Low Rank Adaptation (LoRA) - Goekdeniz-Guelmez/mlx-lm-lora GitHub Wiki
LoRA (Training Type)
LoRA (Low-Rank Adaptation) adds trainable low-rank “adapter” matrices into a frozen model’s layers, drastically reducing the number of trainable parameters. In practice, only a small rank‑r weight update is learned and merged into the base weight matrix. This makes tuning much more memory- and compute-efficient. LoRA is ideal for fine-tuning very large models or when resources are limited.
- Typical use cases: Instruction tuning, domain adaptation, or any supervised fine-tuning where full FT is too large. LoRA is the default mode for supervised tasks.
- How it works: We freeze the base model and learn two low‑rank matrices A (down-projection) and B (up-projection) so that during forward passes the weight update BA is added to the frozen weight.
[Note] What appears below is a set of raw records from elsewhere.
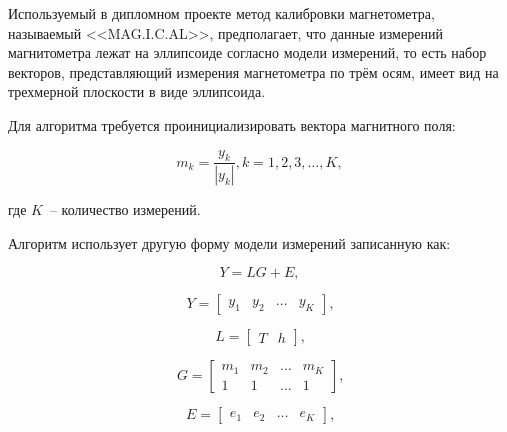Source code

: Используемый в дипломном проекте метод калибровки магнетометра, называемый <<MAG.I.C.AL>>, предполагает, что данные измерений магнитометра
лежат на эллипсоиде согласно модели измерений, то есть набор векторов, представляющий измерения магнетометра по трём осям, 
имеет вид на трехмерной плоскости в виде эллипсоида. %

Для алгоритма требуется проинициализировать вектора магнитного поля:

\begin{equation}
    \label{eq:domain:initMK}
    m_{k} = \frac{y_{k}}{\left|y_{k}\right|}, k=1,2,3,\dots ,K,
  \end{equation}
  \begin{explanationx}
    \item[где] $K$~-- количество измерений.
  \end{explanationx}

Алгоритм использует другую форму модели измерений записанную как:

\begin{equation}
    \label{eq:domain:updatedMagnetModel}
    Y = LG+E,
  \end{equation}

\begin{equation}
    \label{eq:domain:Y}
    Y = \begin{bmatrix}
        y_{1} & y_{2} & \dots & y_{K}
        \end{bmatrix}
        \text{,}
  \end{equation}

\begin{equation}
    \label{eq:domain:L}
    L = \begin{bmatrix}
        T & h
        \end{bmatrix}
        \text{,}
  \end{equation}

\begin{equation}
    \label{eq:domain:G}
    G = \begin{bmatrix}
        m_{1} & m_{2} & \dots & m_{K} \\
        1 & 1 & \dots & 1
        \end{bmatrix}
        \text{,}
  \end{equation}

\begin{equation}
    \label{eq:domain:E}
    E = \begin{bmatrix}
            e_{1} & e_{2} & \dots & e_{K}
        \end{bmatrix}
        \text{,}
  \end{equation}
Inference uses the merged weights, so there is no extra latency.
- Command-line: By default mlx_lm_lora.train runs LoRA. You can explicitly set --train-type lora, though it’s the default.
Example:
mlx_lm_lora.train \
--model mlx-community/Josiefied-Qwen3-8B-abliterated-v1-4bit \
--train \
--data mlx-community/wikisql \
--iters 800
This fine-tunes my Josiefied-Qwen3-8B-abliterated-v1-4bit on the wikisql dataset with LoRA. Results are saved under adapters/ by default. You can later fuse adapters or continue training using MLX-LM.